## Problem to solve
Word for word, the records below are to be set down again.

## Study material
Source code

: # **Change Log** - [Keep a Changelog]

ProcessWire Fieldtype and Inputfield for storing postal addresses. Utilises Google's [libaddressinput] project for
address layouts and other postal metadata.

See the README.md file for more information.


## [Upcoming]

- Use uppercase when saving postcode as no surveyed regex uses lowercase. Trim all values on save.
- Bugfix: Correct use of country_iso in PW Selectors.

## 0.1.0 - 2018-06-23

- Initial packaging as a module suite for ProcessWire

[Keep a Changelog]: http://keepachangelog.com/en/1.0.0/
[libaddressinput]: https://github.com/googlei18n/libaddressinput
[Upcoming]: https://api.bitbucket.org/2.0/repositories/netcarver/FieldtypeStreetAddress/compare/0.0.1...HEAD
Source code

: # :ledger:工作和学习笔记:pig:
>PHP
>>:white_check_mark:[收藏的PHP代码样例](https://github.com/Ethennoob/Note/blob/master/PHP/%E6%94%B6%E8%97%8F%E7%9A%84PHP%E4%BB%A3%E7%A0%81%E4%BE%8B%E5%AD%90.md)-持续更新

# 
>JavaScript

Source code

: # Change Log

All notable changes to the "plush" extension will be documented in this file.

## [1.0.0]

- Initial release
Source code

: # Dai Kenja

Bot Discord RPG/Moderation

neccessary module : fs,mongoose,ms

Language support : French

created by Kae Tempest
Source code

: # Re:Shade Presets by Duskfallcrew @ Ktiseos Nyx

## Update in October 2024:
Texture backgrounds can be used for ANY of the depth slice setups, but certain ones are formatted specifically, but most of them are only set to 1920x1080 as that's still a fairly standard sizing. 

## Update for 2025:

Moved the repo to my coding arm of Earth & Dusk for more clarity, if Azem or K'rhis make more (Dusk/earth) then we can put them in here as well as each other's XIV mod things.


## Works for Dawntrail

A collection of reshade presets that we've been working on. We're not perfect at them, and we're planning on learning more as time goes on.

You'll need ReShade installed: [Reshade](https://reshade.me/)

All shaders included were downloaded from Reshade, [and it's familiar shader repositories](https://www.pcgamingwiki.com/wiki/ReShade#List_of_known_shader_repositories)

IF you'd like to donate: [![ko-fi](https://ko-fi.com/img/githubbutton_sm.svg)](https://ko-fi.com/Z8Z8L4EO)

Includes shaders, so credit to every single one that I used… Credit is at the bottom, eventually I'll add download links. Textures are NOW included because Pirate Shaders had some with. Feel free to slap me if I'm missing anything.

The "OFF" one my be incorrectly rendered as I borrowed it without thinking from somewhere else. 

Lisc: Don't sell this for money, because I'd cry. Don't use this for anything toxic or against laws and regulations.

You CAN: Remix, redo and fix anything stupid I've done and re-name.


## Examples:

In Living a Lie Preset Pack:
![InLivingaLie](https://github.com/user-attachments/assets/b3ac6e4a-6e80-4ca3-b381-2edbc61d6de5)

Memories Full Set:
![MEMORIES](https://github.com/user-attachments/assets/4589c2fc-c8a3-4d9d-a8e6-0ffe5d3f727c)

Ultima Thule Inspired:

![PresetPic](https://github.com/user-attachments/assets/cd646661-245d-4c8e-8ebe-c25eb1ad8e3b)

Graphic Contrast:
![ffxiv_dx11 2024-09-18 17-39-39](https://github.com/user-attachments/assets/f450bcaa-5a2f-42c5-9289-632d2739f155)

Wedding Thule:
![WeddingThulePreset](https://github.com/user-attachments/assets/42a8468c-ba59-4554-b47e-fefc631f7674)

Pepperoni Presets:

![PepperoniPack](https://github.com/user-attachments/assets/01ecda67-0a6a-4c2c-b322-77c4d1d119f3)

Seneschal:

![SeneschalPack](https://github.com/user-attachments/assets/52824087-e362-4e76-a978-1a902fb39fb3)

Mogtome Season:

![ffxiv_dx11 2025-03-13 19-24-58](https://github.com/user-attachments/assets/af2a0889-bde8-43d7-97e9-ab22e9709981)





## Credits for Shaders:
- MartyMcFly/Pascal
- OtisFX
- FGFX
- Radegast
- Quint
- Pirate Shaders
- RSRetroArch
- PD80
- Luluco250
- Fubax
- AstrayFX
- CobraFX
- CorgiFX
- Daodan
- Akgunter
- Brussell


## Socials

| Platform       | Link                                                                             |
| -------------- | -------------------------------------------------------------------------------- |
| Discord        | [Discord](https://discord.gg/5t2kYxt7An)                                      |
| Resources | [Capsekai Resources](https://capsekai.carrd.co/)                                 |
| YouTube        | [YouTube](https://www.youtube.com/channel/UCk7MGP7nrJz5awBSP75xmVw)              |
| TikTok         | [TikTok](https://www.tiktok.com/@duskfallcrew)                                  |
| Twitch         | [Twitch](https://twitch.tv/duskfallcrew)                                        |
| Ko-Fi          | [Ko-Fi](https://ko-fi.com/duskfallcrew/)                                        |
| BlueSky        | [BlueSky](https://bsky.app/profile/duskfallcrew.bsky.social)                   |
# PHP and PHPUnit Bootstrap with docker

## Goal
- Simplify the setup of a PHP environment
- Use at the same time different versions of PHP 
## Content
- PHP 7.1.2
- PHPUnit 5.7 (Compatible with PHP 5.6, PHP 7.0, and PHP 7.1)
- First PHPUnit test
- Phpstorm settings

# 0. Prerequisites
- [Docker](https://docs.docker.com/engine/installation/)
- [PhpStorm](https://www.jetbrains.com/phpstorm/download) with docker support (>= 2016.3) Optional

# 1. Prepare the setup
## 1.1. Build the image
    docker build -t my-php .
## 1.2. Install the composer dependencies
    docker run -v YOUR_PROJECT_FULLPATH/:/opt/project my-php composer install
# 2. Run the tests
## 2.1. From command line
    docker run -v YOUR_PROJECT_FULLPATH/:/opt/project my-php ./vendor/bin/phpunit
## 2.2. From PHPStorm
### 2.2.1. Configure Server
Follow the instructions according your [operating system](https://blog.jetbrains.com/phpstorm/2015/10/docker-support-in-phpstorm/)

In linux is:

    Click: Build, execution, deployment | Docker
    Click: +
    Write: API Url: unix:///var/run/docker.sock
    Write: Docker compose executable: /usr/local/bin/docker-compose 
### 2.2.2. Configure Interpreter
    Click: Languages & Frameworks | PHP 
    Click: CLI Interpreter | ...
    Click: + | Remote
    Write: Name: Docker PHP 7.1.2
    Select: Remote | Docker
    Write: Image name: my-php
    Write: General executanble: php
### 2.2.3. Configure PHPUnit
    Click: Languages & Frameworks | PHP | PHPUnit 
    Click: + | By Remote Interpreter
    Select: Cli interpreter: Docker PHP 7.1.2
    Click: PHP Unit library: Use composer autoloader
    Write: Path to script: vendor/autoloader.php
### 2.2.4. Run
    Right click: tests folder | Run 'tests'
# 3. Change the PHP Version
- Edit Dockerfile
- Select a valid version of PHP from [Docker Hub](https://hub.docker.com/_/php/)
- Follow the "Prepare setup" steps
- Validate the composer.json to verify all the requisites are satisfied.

## Output of the exercise
Source code

: # **Change Log** - [Keep a Changelog]

ProcessWire Fieldtype and Inputfield for storing postal addresses. Utilises Google's [libaddressinput] project for
address layouts and other postal metadata.

See the README.md file for more information.


## [Upcoming]

- Use uppercase when saving postcode as no surveyed regex uses lowercase. Trim all values on save.
- Bugfix: Correct use of country_iso in PW Selectors.

## 0.1.0 - 2018-06-23

- Initial packaging as a module suite for ProcessWire

[Keep a Changelog]: http://keepachangelog.com/en/1.0.0/
[libaddressinput]: https://github.com/googlei18n/libaddressinput
[Upcoming]: https://api.bitbucket.org/2.0/repositories/netcarver/FieldtypeStreetAddress/compare/0.0.1...HEAD
Source code

: # :ledger:工作和学习笔记:pig:
>PHP
>>:white_check_mark:[收藏的PHP代码样例](https://github.com/Ethennoob/Note/blob/master/PHP/%E6%94%B6%E8%97%8F%E7%9A%84PHP%E4%BB%A3%E7%A0%81%E4%BE%8B%E5%AD%90.md)-持续更新

# 
>JavaScript

Source code

: # Change Log

All notable changes to the "plush" extension will be documented in this file.

## [1.0.0]

- Initial release
Source code

: # Dai Kenja

Bot Discord RPG/Moderation

neccessary module : fs,mongoose,ms

Language support : French

created by Kae Tempest
Source code

: # Re:Shade Presets by Duskfallcrew @ Ktiseos Nyx

## Update in October 2024:
Texture backgrounds can be used for ANY of the depth slice setups, but certain ones are formatted specifically, but most of them are only set to 1920x1080 as that's still a fairly standard sizing. 

## Update for 2025:

Moved the repo to my coding arm of Earth & Dusk for more clarity, if Azem or K'rhis make more (Dusk/earth) then we can put them in here as well as each other's XIV mod things.


## Works for Dawntrail

A collection of reshade presets that we've been working on. We're not perfect at them, and we're planning on learning more as time goes on.

You'll need ReShade installed: [Reshade](https://reshade.me/)

All shaders included were downloaded from Reshade, [and it's familiar shader repositories](https://www.pcgamingwiki.com/wiki/ReShade#List_of_known_shader_repositories)

IF you'd like to donate: [![ko-fi](https://ko-fi.com/img/githubbutton_sm.svg)](https://ko-fi.com/Z8Z8L4EO)

Includes shaders, so credit to every single one that I used… Credit is at the bottom, eventually I'll add download links. Textures are NOW included because Pirate Shaders had some with. Feel free to slap me if I'm missing anything.

The "OFF" one my be incorrectly rendered as I borrowed it without thinking from somewhere else. 

Lisc: Don't sell this for money, because I'd cry. Don't use this for anything toxic or against laws and regulations.

You CAN: Remix, redo and fix anything stupid I've done and re-name.


## Examples:

In Living a Lie Preset Pack:
![InLivingaLie](https://github.com/user-attachments/assets/b3ac6e4a-6e80-4ca3-b381-2edbc61d6de5)

Memories Full Set:
![MEMORIES](https://github.com/user-attachments/assets/4589c2fc-c8a3-4d9d-a8e6-0ffe5d3f727c)

Ultima Thule Inspired:

![PresetPic](https://github.com/user-attachments/assets/cd646661-245d-4c8e-8ebe-c25eb1ad8e3b)

Graphic Contrast:
![ffxiv_dx11 2024-09-18 17-39-39](https://github.com/user-attachments/assets/f450bcaa-5a2f-42c5-9289-632d2739f155)

Wedding Thule:
![WeddingThulePreset](https://github.com/user-attachments/assets/42a8468c-ba59-4554-b47e-fefc631f7674)

Pepperoni Presets:

![PepperoniPack](https://github.com/user-attachments/assets/01ecda67-0a6a-4c2c-b322-77c4d1d119f3)

Seneschal:

![SeneschalPack](https://github.com/user-attachments/assets/52824087-e362-4e76-a978-1a902fb39fb3)

Mogtome Season:

![ffxiv_dx11 2025-03-13 19-24-58](https://github.com/user-attachments/assets/af2a0889-bde8-43d7-97e9-ab22e9709981)





## Credits for Shaders:
- MartyMcFly/Pascal
- OtisFX
- FGFX
- Radegast
- Quint
- Pirate Shaders
- RSRetroArch
- PD80
- Luluco250
- Fubax
- AstrayFX
- CobraFX
- CorgiFX
- Daodan
- Akgunter
- Brussell


## Socials

| Platform       | Link                                                                             |
| -------------- | -------------------------------------------------------------------------------- |
| Discord        | [Discord](https://discord.gg/5t2kYxt7An)                                      |
| Resources | [Capsekai Resources](https://capsekai.carrd.co/)                                 |
| YouTube        | [YouTube](https://www.youtube.com/channel/UCk7MGP7nrJz5awBSP75xmVw)              |
| TikTok         | [TikTok](https://www.tiktok.com/@duskfallcrew)                                  |
| Twitch         | [Twitch](https://twitch.tv/duskfallcrew)                                        |
| Ko-Fi          | [Ko-Fi](https://ko-fi.com/duskfallcrew/)                                        |
| BlueSky        | [BlueSky](https://bsky.app/profile/duskfallcrew.bsky.social)                   |
# PHP and PHPUnit Bootstrap with docker

## Goal
- Simplify the setup of a PHP environment
- Use at the same time different versions of PHP 
## Content
- PHP 7.1.2
- PHPUnit 5.7 (Compatible with PHP 5.6, PHP 7.0, and PHP 7.1)
- First PHPUnit test
- Phpstorm settings

# 0. Prerequisites
- [Docker](https://docs.docker.com/engine/installation/)
- [PhpStorm](https://www.jetbrains.com/phpstorm/download) with docker support (>= 2016.3) Optional

# 1. Prepare the setup
## 1.1. Build the image
    docker build -t my-php .
## 1.2. Install the composer dependencies
    docker run -v YOUR_PROJECT_FULLPATH/:/opt/project my-php composer install
# 2. Run the tests
## 2.1. From command line
    docker run -v YOUR_PROJECT_FULLPATH/:/opt/project my-php ./vendor/bin/phpunit
## 2.2. From PHPStorm
### 2.2.1. Configure Server
Follow the instructions according your [operating system](https://blog.jetbrains.com/phpstorm/2015/10/docker-support-in-phpstorm/)

In linux is:

    Click: Build, execution, deployment | Docker
    Click: +
    Write: API Url: unix:///var/run/docker.sock
    Write: Docker compose executable: /usr/local/bin/docker-compose 
### 2.2.2. Configure Interpreter
    Click: Languages & Frameworks | PHP 
    Click: CLI Interpreter | ...
    Click: + | Remote
    Write: Name: Docker PHP 7.1.2
    Select: Remote | Docker
    Write: Image name: my-php
    Write: General executanble: php
### 2.2.3. Configure PHPUnit
    Click: Languages & Frameworks | PHP | PHPUnit 
    Click: + | By Remote Interpreter
    Select: Cli interpreter: Docker PHP 7.1.2
    Click: PHP Unit library: Use composer autoloader
    Write: Path to script: vendor/autoloader.php
### 2.2.4. Run
    Right click: tests folder | Run 'tests'
# 3. Change the PHP Version
- Edit Dockerfile
- Select a valid version of PHP from [Docker Hub](https://hub.docker.com/_/php/)
- Follow the "Prepare setup" steps
- Validate the composer.json to verify all the requisites are satisfied.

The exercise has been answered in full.